►
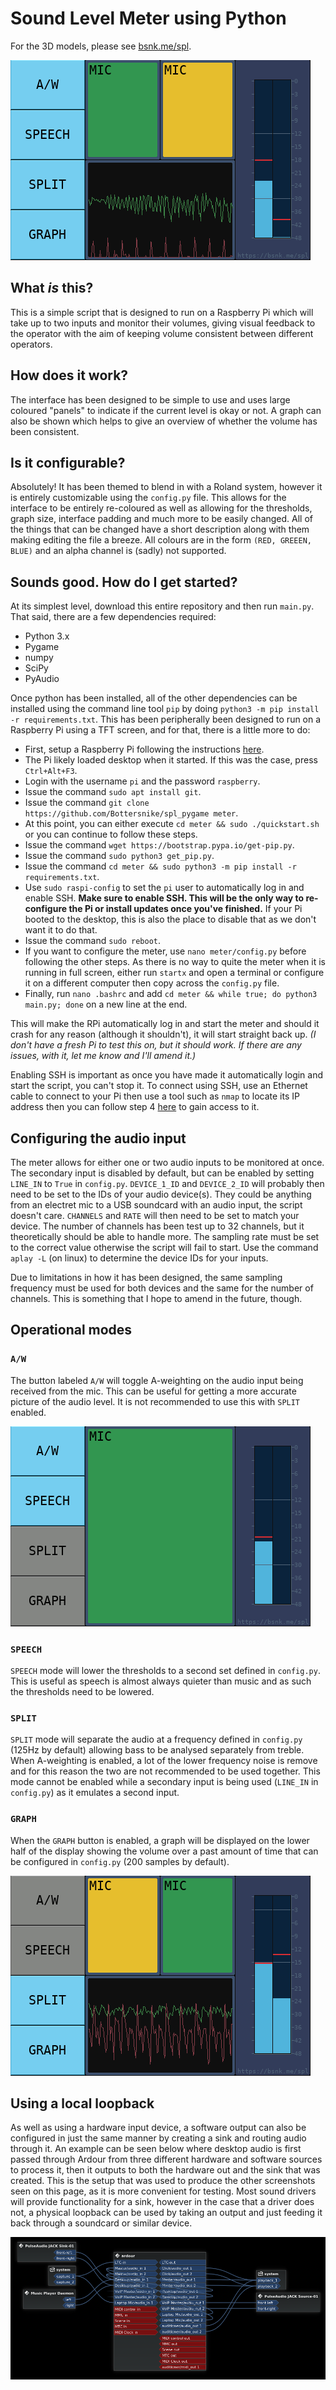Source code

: # Sound Level Meter using Python

For the 3D models, please see [bsnk.me/spl](https://bsnk.me/spl).

![All modes enabled][all]

## What _is_ this?
This is a simple script that is designed to run on a Raspberry Pi which will
take up to two inputs and monitor their volumes, giving visual feedback to the
operator with the aim of keeping volume consistent between different operators.

## How does it work?
The interface has been designed to be simple to use and uses large coloured
"panels" to indicate if the current level is okay or not. A graph can also be
shown which helps to give an overview of whether the volume has been consistent.

## Is it configurable?
Absolutely! It has been themed to blend in with a Roland system, however it is
entirely customizable using the `config.py` file. This allows for the interface
to be entirely re-coloured as well as allowing for the thresholds, graph size,
interface padding and much more to be easily changed. All of the things that
can be changed have a short description along with them making editing the file
a breeze. All colours are in the form `(RED, GREEEN, BLUE)` and an alpha channel
is (sadly) not supported.

## Sounds good. How do I get started?
At its simplest level, download this entire repository and then run `main.py`.
That said, there are a few dependencies required:

- Python 3.x
- Pygame
- numpy
- SciPy
- PyAudio

Once python has been installed, all of the other dependencies can be installed
using the command line tool `pip` by doing `python3 -m pip install -r
requirements.txt`. This has been peripherally been designed to run on a Raspberry
Pi using a TFT screen, and for that, there is a little more to do:

- First, setup a Raspberry Pi following the instructions
  [here](https://www.raspberrypi.org/learning/software-guide/quickstart/).
- The Pi likely loaded desktop when it started. If this was the case, press
  `Ctrl+Alt+F3`.
- Login with the username `pi` and the password `raspberry`.
- Issue the command `sudo apt install git`.
- Issue the command `git clone https://github.com/Bottersnike/spl_pygame meter`.
- At this point, you can either execute `cd meter && sudo ./quickstart.sh` or
  you can continue to follow these steps.
- Issue the command `wget https://bootstrap.pypa.io/get-pip.py`.
- Issue the command `sudo python3 get_pip.py`.
- Issue the command `cd meter && sudo python3 -m pip install -r
  requirements.txt`.
- Use `sudo raspi-config` to set the `pi` user to automatically log in and
  enable SSH. **Make sure to enable SSH. This will be the only way to
  re-configure the Pi or install updates once you've finished.** If your Pi
  booted to the desktop, this is also the place to disable that as we don't
  want it to do that.
- Issue the command `sudo reboot`.
- If you want to configure the meter, use `nano meter/config.py` before
  following the other steps. As there is no way to quite the meter when it is
  running in full screen, either run `startx` and open a terminal or configure
  it on a different computer then copy across the `config.py` file.
- Finally, run `nano .bashrc` and add `cd meter && while true; do python3
  main.py; done` on a new line at the end.

This will make the RPi automatically log in and start the meter and should it
crash for any reason (although it shouldn't), it will start straight back up.
_(I don't have a fresh Pi to test this on, but it should work. If there are any
issues, with it, let me know and I'll amend it.)_

Enabling SSH is important as once you have made it automatically login and start
the script, you can't stop it. To connect using SSH, use an Ethernet cable to
connect to your Pi then use a tool such as `nmap` to locate its IP address then
you can follow step 4
[here](https://www.raspberrypi.org/documentation/remote-access/ssh/README.md) to
gain access to it.

## Configuring the audio input
The meter allows for either one or two audio inputs to be monitored at once. The
secondary input is disabled by default, but can be enabled by setting `LINE_IN`
to `True` in `config.py`. `DEVICE_1_ID` and `DEVICE_2_ID` will probably then
need to be set to the IDs of your audio device(s). They could be anything from
an electret mic to a USB soundcard with an audio input, the script doesn't care.
`CHANNELS` and `RATE` will then need to be set to match your device. The number
of channels has been test up to 32 channels, but it theoretically should be able
to handle more. The sampling rate must be set to the correct value otherwise the
script will fail to start. Use the command `aplay -L` (on linux) to determine
the device IDs for your inputs.

Due to limitations in how it has been designed, the same sampling frequency must
be used for both devices and the same for the number of channels. This is
something that I hope to amend in the future, though.

## Operational modes

### `A/W`
The button labeled `A/W` will toggle A-weighting on the audio input being
received from the mic. This can be useful for getting a more accurate picture of
the audio level. It is not recommended to use this with `SPLIT` enabled.

![A-weighted speech][aw-speech]

### `SPEECH`
`SPEECH` mode will lower the thresholds to a second set defined in `config.py`.
This is useful as speech is almost always quieter than music and as such the
thresholds need to be lowered.

### `SPLIT`
`SPLIT` mode will separate the audio at a frequency defined in `config.py` (125Hz
by default) allowing bass to be analysed separately from treble. When
A-weighting is enabled, a lot of the lower frequency noise is remove and for this
reason the two are not recommended to be used together. This mode cannot be
enabled while a secondary input is being used (`LINE_IN` in `config.py`) as it
emulates a second input.

### `GRAPH`
When the `GRAPH` button is enabled, a graph will be displayed on the lower half
of the display showing the volume over a past amount of time that can be
configured in `config.py` (200 samples by default).

![Graph and speech modes][graph-split]

## Using a local loopback

As well as using a hardware input device, a software output can also be
configured in just the same manner by creating a sink and routing audio
through it. An example can be seen below where desktop audio is first
passed through Ardour from three different hardware and software sources
to process it, then it outputs to both the hardware out and the sink that was
created. This is the setup that was used to produce the other screenshots seen
on this page, as it is more convenient for testing. Most sound drivers will
provide functionality for a sink, however in the case that a driver does not,
a physical loopback can be used by taking an output and just feeding it back
through a soundcard or similar device.

![JACKd configured with a pulse sink][jackd]

[all]: https://github.com/Bottersnike/spl_pygame/raw/master/img/all.png
[aw-speech]: https://github.com/Bottersnike/spl_pygame/raw/master/img/aw_speech.png
[graph-split]: https://github.com/Bottersnike/spl_pygame/raw/master/img/graph_split.png
[jackd]: https://github.com/Bottersnike/spl_pygame/raw/master/img/jackd.png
◄
▸ GOAL OF THE EXERCISE
The records above should be reproduced exactly, with no pictures included.

▸ YOUR RESPONSE
Source code

: # Sound Level Meter using Python

For the 3D models, please see [bsnk.me/spl](https://bsnk.me/spl).

![All modes enabled][all]

## What _is_ this?
This is a simple script that is designed to run on a Raspberry Pi which will
take up to two inputs and monitor their volumes, giving visual feedback to the
operator with the aim of keeping volume consistent between different operators.

## How does it work?
The interface has been designed to be simple to use and uses large coloured
"panels" to indicate if the current level is okay or not. A graph can also be
shown which helps to give an overview of whether the volume has been consistent.

## Is it configurable?
Absolutely! It has been themed to blend in with a Roland system, however it is
entirely customizable using the `config.py` file. This allows for the interface
to be entirely re-coloured as well as allowing for the thresholds, graph size,
interface padding and much more to be easily changed. All of the things that
can be changed have a short description along with them making editing the file
a breeze. All colours are in the form `(RED, GREEEN, BLUE)` and an alpha channel
is (sadly) not supported.

## Sounds good. How do I get started?
At its simplest level, download this entire repository and then run `main.py`.
That said, there are a few dependencies required:

- Python 3.x
- Pygame
- numpy
- SciPy
- PyAudio

Once python has been installed, all of the other dependencies can be installed
using the command line tool `pip` by doing `python3 -m pip install -r
requirements.txt`. This has been peripherally been designed to run on a Raspberry
Pi using a TFT screen, and for that, there is a little more to do:

- First, setup a Raspberry Pi following the instructions
  [here](https://www.raspberrypi.org/learning/software-guide/quickstart/).
- The Pi likely loaded desktop when it started. If this was the case, press
  `Ctrl+Alt+F3`.
- Login with the username `pi` and the password `raspberry`.
- Issue the command `sudo apt install git`.
- Issue the command `git clone https://github.com/Bottersnike/spl_pygame meter`.
- At this point, you can either execute `cd meter && sudo ./quickstart.sh` or
  you can continue to follow these steps.
- Issue the command `wget https://bootstrap.pypa.io/get-pip.py`.
- Issue the command `sudo python3 get_pip.py`.
- Issue the command `cd meter && sudo python3 -m pip install -r
  requirements.txt`.
- Use `sudo raspi-config` to set the `pi` user to automatically log in and
  enable SSH. **Make sure to enable SSH. This will be the only way to
  re-configure the Pi or install updates once you've finished.** If your Pi
  booted to the desktop, this is also the place to disable that as we don't
  want it to do that.
- Issue the command `sudo reboot`.
- If you want to configure the meter, use `nano meter/config.py` before
  following the other steps. As there is no way to quite the meter when it is
  running in full screen, either run `startx` and open a terminal or configure
  it on a different computer then copy across the `config.py` file.
- Finally, run `nano .bashrc` and add `cd meter && while true; do python3
  main.py; done` on a new line at the end.

This will make the RPi automatically log in and start the meter and should it
crash for any reason (although it shouldn't), it will start straight back up.
_(I don't have a fresh Pi to test this on, but it should work. If there are any
issues, with it, let me know and I'll amend it.)_

Enabling SSH is important as once you have made it automatically login and start
the script, you can't stop it. To connect using SSH, use an Ethernet cable to
connect to your Pi then use a tool such as `nmap` to locate its IP address then
you can follow step 4
[here](https://www.raspberrypi.org/documentation/remote-access/ssh/README.md) to
gain access to it.

## Configuring the audio input
The meter allows for either one or two audio inputs to be monitored at once. The
secondary input is disabled by default, but can be enabled by setting `LINE_IN`
to `True` in `config.py`. `DEVICE_1_ID` and `DEVICE_2_ID` will probably then
need to be set to the IDs of your audio device(s). They could be anything from
an electret mic to a USB soundcard with an audio input, the script doesn't care.
`CHANNELS` and `RATE` will then need to be set to match your device. The number
of channels has been test up to 32 channels, but it theoretically should be able
to handle more. The sampling rate must be set to the correct value otherwise the
script will fail to start. Use the command `aplay -L` (on linux) to determine
the device IDs for your inputs.

Due to limitations in how it has been designed, the same sampling frequency must
be used for both devices and the same for the number of channels. This is
something that I hope to amend in the future, though.

## Operational modes

### `A/W`
The button labeled `A/W` will toggle A-weighting on the audio input being
received from the mic. This can be useful for getting a more accurate picture of
the audio level. It is not recommended to use this with `SPLIT` enabled.

![A-weighted speech][aw-speech]

### `SPEECH`
`SPEECH` mode will lower the thresholds to a second set defined in `config.py`.
This is useful as speech is almost always quieter than music and as such the
thresholds need to be lowered.

### `SPLIT`
`SPLIT` mode will separate the audio at a frequency defined in `config.py` (125Hz
by default) allowing bass to be analysed separately from treble. When
A-weighting is enabled, a lot of the lower frequency noise is remove and for this
reason the two are not recommended to be used together. This mode cannot be
enabled while a secondary input is being used (`LINE_IN` in `config.py`) as it
emulates a second input.

### `GRAPH`
When the `GRAPH` button is enabled, a graph will be displayed on the lower half
of the display showing the volume over a past amount of time that can be
configured in `config.py` (200 samples by default).

![Graph and speech modes][graph-split]

## Using a local loopback

As well as using a hardware input device, a software output can also be
configured in just the same manner by creating a sink and routing audio
through it. An example can be seen below where desktop audio is first
passed through Ardour from three different hardware and software sources
to process it, then it outputs to both the hardware out and the sink that was
created. This is the setup that was used to produce the other screenshots seen
on this page, as it is more convenient for testing. Most sound drivers will
provide functionality for a sink, however in the case that a driver does not,
a physical loopback can be used by taking an output and just feeding it back
through a soundcard or similar device.

![JACKd configured with a pulse sink][jackd]

[all]: https://github.com/Bottersnike/spl_pygame/raw/master/img/all.png
[aw-speech]: https://github.com/Bottersnike/spl_pygame/raw/master/img/aw_speech.png
[graph-split]: https://github.com/Bottersnike/spl_pygame/raw/master/img/graph_split.png
[jackd]: https://github.com/Bottersnike/spl_pygame/raw/master/img/jackd.png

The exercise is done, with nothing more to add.